> _What is required_: For each line of the listing that includes the word "above", show the whole line.

> _Source records_:
|---|
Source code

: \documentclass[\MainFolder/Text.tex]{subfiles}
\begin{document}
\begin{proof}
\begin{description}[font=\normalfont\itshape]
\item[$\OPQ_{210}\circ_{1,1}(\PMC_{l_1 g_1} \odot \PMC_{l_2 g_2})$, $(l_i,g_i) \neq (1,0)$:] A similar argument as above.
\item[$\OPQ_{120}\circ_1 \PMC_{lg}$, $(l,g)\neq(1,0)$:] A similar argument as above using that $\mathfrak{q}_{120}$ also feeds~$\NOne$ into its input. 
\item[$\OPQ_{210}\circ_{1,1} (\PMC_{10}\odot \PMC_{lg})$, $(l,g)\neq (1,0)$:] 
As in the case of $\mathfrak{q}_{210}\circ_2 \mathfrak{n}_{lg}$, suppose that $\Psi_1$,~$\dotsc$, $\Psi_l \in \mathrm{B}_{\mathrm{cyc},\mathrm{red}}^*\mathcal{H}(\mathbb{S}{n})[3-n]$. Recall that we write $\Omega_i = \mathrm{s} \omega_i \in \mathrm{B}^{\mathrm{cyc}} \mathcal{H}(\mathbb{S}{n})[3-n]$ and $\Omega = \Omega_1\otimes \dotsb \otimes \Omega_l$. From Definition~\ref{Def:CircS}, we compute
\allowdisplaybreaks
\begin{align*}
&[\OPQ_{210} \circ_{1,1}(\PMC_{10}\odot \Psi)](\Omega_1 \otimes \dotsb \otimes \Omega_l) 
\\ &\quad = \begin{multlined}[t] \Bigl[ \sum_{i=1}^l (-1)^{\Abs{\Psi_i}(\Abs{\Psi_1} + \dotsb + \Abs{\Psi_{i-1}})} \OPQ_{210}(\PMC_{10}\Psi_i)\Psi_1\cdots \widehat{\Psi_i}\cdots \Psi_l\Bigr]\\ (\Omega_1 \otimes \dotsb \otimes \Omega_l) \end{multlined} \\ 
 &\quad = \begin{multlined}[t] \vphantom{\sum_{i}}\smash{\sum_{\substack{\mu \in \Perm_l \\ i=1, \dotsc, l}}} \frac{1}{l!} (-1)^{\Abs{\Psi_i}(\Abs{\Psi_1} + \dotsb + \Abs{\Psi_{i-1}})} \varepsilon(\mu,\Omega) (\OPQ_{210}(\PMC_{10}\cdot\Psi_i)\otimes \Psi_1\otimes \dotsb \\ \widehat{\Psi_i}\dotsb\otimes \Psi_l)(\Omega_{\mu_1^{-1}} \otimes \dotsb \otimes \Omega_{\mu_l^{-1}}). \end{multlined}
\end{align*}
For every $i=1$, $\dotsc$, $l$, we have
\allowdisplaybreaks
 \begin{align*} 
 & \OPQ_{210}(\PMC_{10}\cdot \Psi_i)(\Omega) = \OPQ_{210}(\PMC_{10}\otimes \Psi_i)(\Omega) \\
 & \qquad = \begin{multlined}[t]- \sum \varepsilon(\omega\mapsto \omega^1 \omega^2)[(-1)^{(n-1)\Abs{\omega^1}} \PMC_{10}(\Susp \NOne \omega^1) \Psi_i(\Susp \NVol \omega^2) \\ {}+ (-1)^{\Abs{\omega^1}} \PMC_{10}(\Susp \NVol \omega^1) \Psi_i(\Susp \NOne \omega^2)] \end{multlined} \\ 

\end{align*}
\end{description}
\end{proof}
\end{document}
|---|
> _Solution_:
\item[$\OPQ_{210}\circ_{1,1}(\PMC_{l_1 g_1} \odot \PMC_{l_2 g_2})$, $(l_i,g_i) \neq (1,0)$:] A similar argument as above.
\item[$\OPQ_{120}\circ_1 \PMC_{lg}$, $(l,g)\neq(1,0)$:] A similar argument as above using that $\mathfrak{q}_{120}$ also feeds~$\NOne$ into its input. 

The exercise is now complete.